The fact of our deathlike state can be seen in the how we still flop on the table after an entire decade of this grotesque experimentation. We saw stocks crash and the bond market start to collapse as soon as Dr. Fed was fully engaged in ripping out the tubes. Now we see this Mephistopheles of mad medicine scrambling to repair the damage he and his hunched-over assistants brought to their own fake recovery, adding back the oxygen of interest cuts and pumping new food into the system via constantly increasing doses of new quantitative easing. So, our own quantitative wheezing goes on forever in order for Fed & Fiends to maintain the illusion of having fixed us, but we are as far from fixed as ever! My friends, we have never been so sadly sick as we are now; but zombies do not know they are the walking dead.

Why has it all turned out this way? Why so easily predictable if so unseen by many? Because plainly (to those few cells who are not comatose) you cannot heal something without surgery aimed at removing its actual internal cancers entirely. You cannot pump blood into a debt tumor and feed it to help it grow it much bigger bubble and think that’s going to solve debt cancer. You’re saving the tumor, not the patient. You cannot stitch together two failing banks that are too big to fail and not create a bigger monster, even if that somehow keeps the dead one alive. It only turns the two into a bigger, more hideous beast. What Dr. Fed did was stitch one dead body to the unhealthy body of another, creating a Siamese twin that drags along and lives off of one head! That was, in fact, the Fed solution time and again, and the whole of US citizenry watched it happen to us, and said, “We hope this works.” (Well, collectively we did!)

Why would it? How could it? Who could ever hope that, except those in denial of the foul condition of their own fetid flesh?

These things should be obvious, but we, as a collective of barely jiggling cells, lay in our coma on the table and watched all of this continue for years from outside of our body. Why else would any of us have ever believed that sewing together two or more banks that were too big to fail would somehow save us from the peril of having banks that are too big to fail fall on us? It’s ludicrous. We’re going to be saved now by creating a worse situation for later? You have to be braindead to buy into such a scheme, but buy into it we did for ten years. (Not you, but we, the collective. Some of us brain cells recognize this problem, but obviously most do not, or this would not be happening to us. Those that do are trying to wake the rest of the brain cells from this morbid slumber before it is too late, but many of us fear it already is too late.)

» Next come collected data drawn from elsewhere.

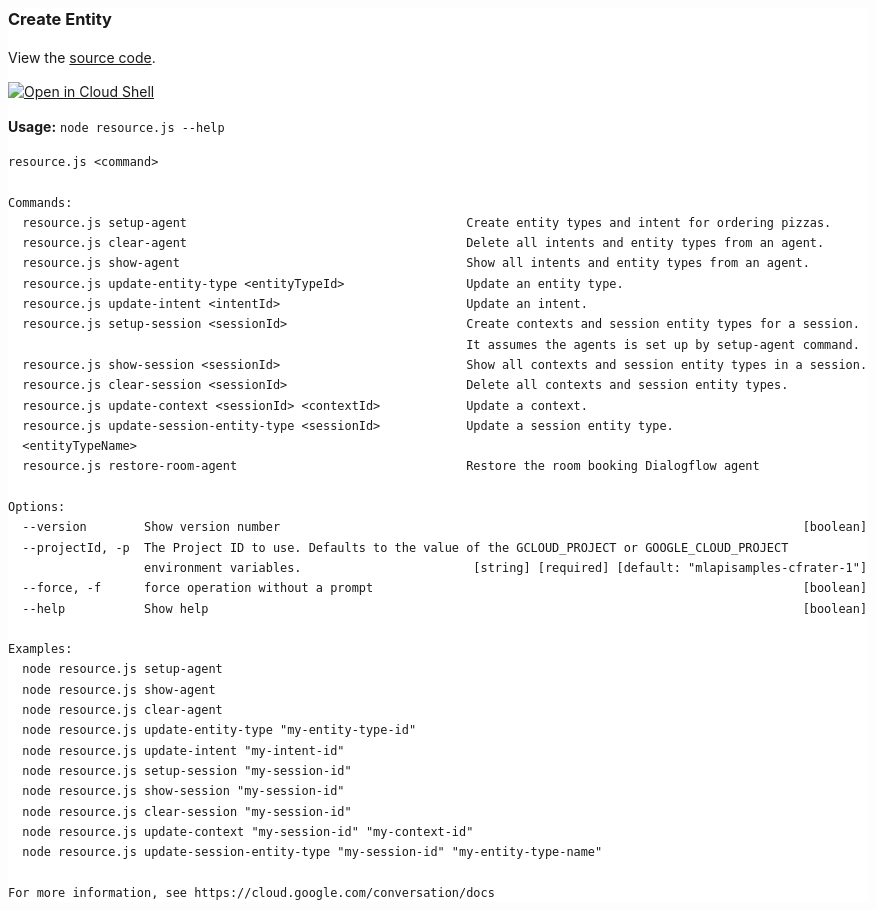 [dialogflow_detect_intent_streaming_13_docs]: https://dialogflow.com/docs/reference/api-v2/rpc/google.cloud.dialogflow.v2beta1#google.cloud.dialogflow.v2beta1.DetectIntentRequest
[dialogflow_detect_intent_streaming_13_code]: detect.js

### Create Entity

View the [source code][dialogflow_create_entity_14_code].

[![Open in Cloud Shell][shell_img]](https://console.cloud.google.com/cloudshell/open?git_repo=https://github.com/dialogflow/dialogflow-nodejs-client-v2&page=editor&open_in_editor=samples/resource.js,samples/README.md)

__Usage:__ `node resource.js --help`

```
resource.js <command>

Commands:
  resource.js setup-agent                                       Create entity types and intent for ordering pizzas.
  resource.js clear-agent                                       Delete all intents and entity types from an agent.
  resource.js show-agent                                        Show all intents and entity types from an agent.
  resource.js update-entity-type <entityTypeId>                 Update an entity type.
  resource.js update-intent <intentId>                          Update an intent.
  resource.js setup-session <sessionId>                         Create contexts and session entity types for a session.
                                                                It assumes the agents is set up by setup-agent command.
  resource.js show-session <sessionId>                          Show all contexts and session entity types in a session.
  resource.js clear-session <sessionId>                         Delete all contexts and session entity types.
  resource.js update-context <sessionId> <contextId>            Update a context.
  resource.js update-session-entity-type <sessionId>            Update a session entity type.
  <entityTypeName>
  resource.js restore-room-agent                                Restore the room booking Dialogflow agent

Options:
  --version        Show version number                                                                         [boolean]
  --projectId, -p  The Project ID to use. Defaults to the value of the GCLOUD_PROJECT or GOOGLE_CLOUD_PROJECT
                   environment variables.                        [string] [required] [default: "mlapisamples-cfrater-1"]
  --force, -f      force operation without a prompt                                                            [boolean]
  --help           Show help                                                                                   [boolean]

Examples:
  node resource.js setup-agent
  node resource.js show-agent
  node resource.js clear-agent
  node resource.js update-entity-type "my-entity-type-id"
  node resource.js update-intent "my-intent-id"
  node resource.js setup-session "my-session-id"
  node resource.js show-session "my-session-id"
  node resource.js clear-session "my-session-id"
  node resource.js update-context "my-session-id" "my-context-id"
  node resource.js update-session-entity-type "my-session-id" "my-entity-type-name"

For more information, see https://cloud.google.com/conversation/docs
```


[//]: # "This README.md file is auto-generated, all changes to this file will be lost."
[//]: # "To regenerate it, use `npm run generate-scaffolding`."
[dialogflow_detect_intent_text_0_docs]: https://dialogflow.com/docs/reference/api-v2/rpc/google.cloud.dialogflow.v2beta1#google.cloud.dialogflow.v2beta1.DetectIntentRequest
[dialogflow_detect_intent_text_0_code]: detect.js
[dialogflow_create_knowledge_base_1_docs]: https://dialogflow.com/docs/reference/api-v2/rpc/google.cloud.dialogflow.v2beta1#google.cloud.dialogflow.v2beta1.createKnowledgeBase
[dialogflow_create_knowledge_base_1_code]: detect.v2beta1.js
[dialogflow_get_knowledge_base_2_docs]: https://dialogflow.com/docs/reference/api-v2/rpc/google.cloud.dialogflow.v2beta1#google.cloud.dialogflow.v2beta1.getKnowledgeBase
[dialogflow_get_knowledge_base_2_code]: detect.v2beta1.js
[dialogflow_list_knowledge_base_3_docs]: https://dialogflow.com/docs/reference/api-v2/rpc/google.cloud.dialogflow.v2beta1#google.cloud.dialogflow.v2beta1.listKnowledgeBase
[dialogflow_list_knowledge_base_3_code]: detect.v2beta1.js
[dialogflow_delete_knowledge_base_4_docs]: https://dialogflow.com/docs/reference/api-v2/rpc/google.cloud.dialogflow.v2beta1#google.cloud.dialogflow.v2beta1.deleteKnowledgeBase
[dialogflow_delete_knowledge_base_4_code]: detect.v2beta1.js
[dialogflow_create_document_5_docs]: https://dialogflow.com/docs/reference/api-v2/rpc/google.cloud.dialogflow.v2beta1#google.cloud.dialogflow.v2beta1.createDocument
[dialogflow_create_document_5_code]: detect.v2beta1.js
[dialogflow_list_document_6_docs]: https://dialogflow.com/docs/reference/api-v2/rpc/google.cloud.dialogflow.v2beta1#google.cloud.dialogflow.v2beta1.listDocuments
[dialogflow_list_document_6_code]: detect.v2beta1.js
[dialogflow_get_document_7_docs]: https://dialogflow.com/docs/reference/api-v2/rpc/google.cloud.dialogflow.v2beta1#google.cloud.dialogflow.v2beta1.getDocument
[dialogflow_get_document_7_code]: detect.v2beta1.js
[dialogflow_delete_document_8_docs]: https://dialogflow.com/docs/reference/api-v2/rpc/google.cloud.dialogflow.v2beta1#google.cloud.dialogflow.v2beta1.deleteDocument
[dialogflow_delete_document_8_code]: detect.v2beta1.js
[dialogflow_detect_intent_with_sentiment_analysis_9_docs]: https://dialogflow.com/docs/reference/api-v2/rpc/google.cloud.dialogflow.v2beta1#google.cloud.dialogflow.v2beta1.detectIntentwithSentimentAnalysis
[dialogflow_detect_intent_with_sentiment_analysis_9_code]: detect.v2beta1.js
[dialogflow_detect_intent_with_texttospeech_response_10_docs]: https://dialogflow.com/docs/reference/api-v2/rpc/google.cloud.dialogflow.v2beta1#google.cloud.dialogflow.v2beta1.detectIntentwithtexttospeechresponse
[dialogflow_detect_intent_with_texttospeech_response_10_code]: detect.v2beta1.js
[dialogflow_detect_intent_knowledge_11_docs]: https://dialogflow.com/docs/reference/api-v2/rpc/google.cloud.dialogflow.v2beta1#google.cloud.dialogflow.v2beta1.detectIntentknowledge
[dialogflow_detect_intent_knowledge_11_code]: detect.v2beta1.js
[dialogflow_detect_intent_audio_12_docs]: https://dialogflow.com/docs/reference/api-v2/rpc/google.cloud.dialogflow.v2beta1#google.cloud.dialogflow.v2beta1.DetectIntentRequest
[dialogflow_detect_intent_audio_12_code]: detect.js
[dialogflow_create_entity_14_docs]: https://dialogflow.com/docs/reference/api-v2/rpc/google.cloud.dialogflow.v2beta1#google.cloud.dialogflow.v2beta1.EntityTypes.CreateEntityType
[dialogflow_create_entity_14_code]: resource.js
[dialogflow_delete_entity_15_docs]: https://dialogflow.com/docs/reference/api-v2/rpc/google.cloud.dialogflow.v2beta1#google.cloud.dialogflow.v2beta1.EntityTypes.DeleteEntityType
[dialogflow_delete_entity_15_code]: resource.js
[dialogflow_create_intent_16_docs]: https://dialogflow.com/docs/reference/api-v2/rpc/google.cloud.dialogflow.v2beta1#google.cloud.dialogflow.v2beta1.Intents.CreateIntent
[dialogflow_create_intent_16_code]: resource.js
[dialogflow_delete_intent_17_docs]: https://dialogflow.com/docs/reference/api-v2/rpc/google.cloud.dialogflow.v2beta1#google.cloud.dialogflow.v2beta1.Intents.DeleteIntent
[dialogflow_delete_intent_17_code]: resource.js
[dialogflow_create_context_18_docs]: https://dialogflow.com/docs/reference/api-v2/rpc/google.cloud.dialogflow.v2beta1#google.cloud.dialogflow.v2beta1.Contexts.CreateContext
[dialogflow_create_context_18_code]: resource.js
[dialogflow_delete_context_19_docs]: https://dialogflow.com/docs/reference/api-v2/rpc/google.cloud.dialogflow.v2beta1#google.cloud.dialogflow.v2beta1.Contexts.DeleteContext
[dialogflow_delete_context_19_code]: resource.js
[dialogflow_create_session_entity_type_20_docs]: https://dialogflow.com/docs/reference/api-v2/rpc/google.cloud.dialogflow.v2beta1#google.cloud.dialogflow.v2beta1.SessionEntityTypes.CreateSessionEntityType
[dialogflow_create_session_entity_type_20_code]: resource.js
[dialogflow_delete_session_entity_type_21_docs]: https://dialogflow.com/docs/reference/api-v2/rpc/google.cloud.dialogflow.v2beta1#google.cloud.dialogflow.v2beta1.SessionEntityTypes.DeleteSessionEntityType
[dialogflow_delete_session_entity_type_21_code]: resource.js
[shell_img]: https://gstatic.com/cloudssh/images/open-btn.png
[shell_link]: https://console.cloud.google.com/cloudshell/open?git_repo=https://github.com/dialogflow/dialogflow-nodejs-client-v2&page=editor&open_in_editor=samples/README.md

The Fed’s fix was to feed the cancerous banking cells and let the rest of the body starve. In other words, feed the billionaires more billions, and promise that a little trickle of the blood being pumped into those large tumors will somehow leak out to feed the rest of the body. What we now have become is a grotesque wobbling blob of cancer masses on the table that is an embarrassment to ourselves as a once-great nation because anything that once resembled healthy free markets has atrophied almost completely. Fed & Co. has to keep feeding the cancer cells to keep them living enough for the occasional spark of electricity to make them bounce and look alive because the real market-based economy shriveled to almost nothing years ago. The cancer is just about all that is left of us.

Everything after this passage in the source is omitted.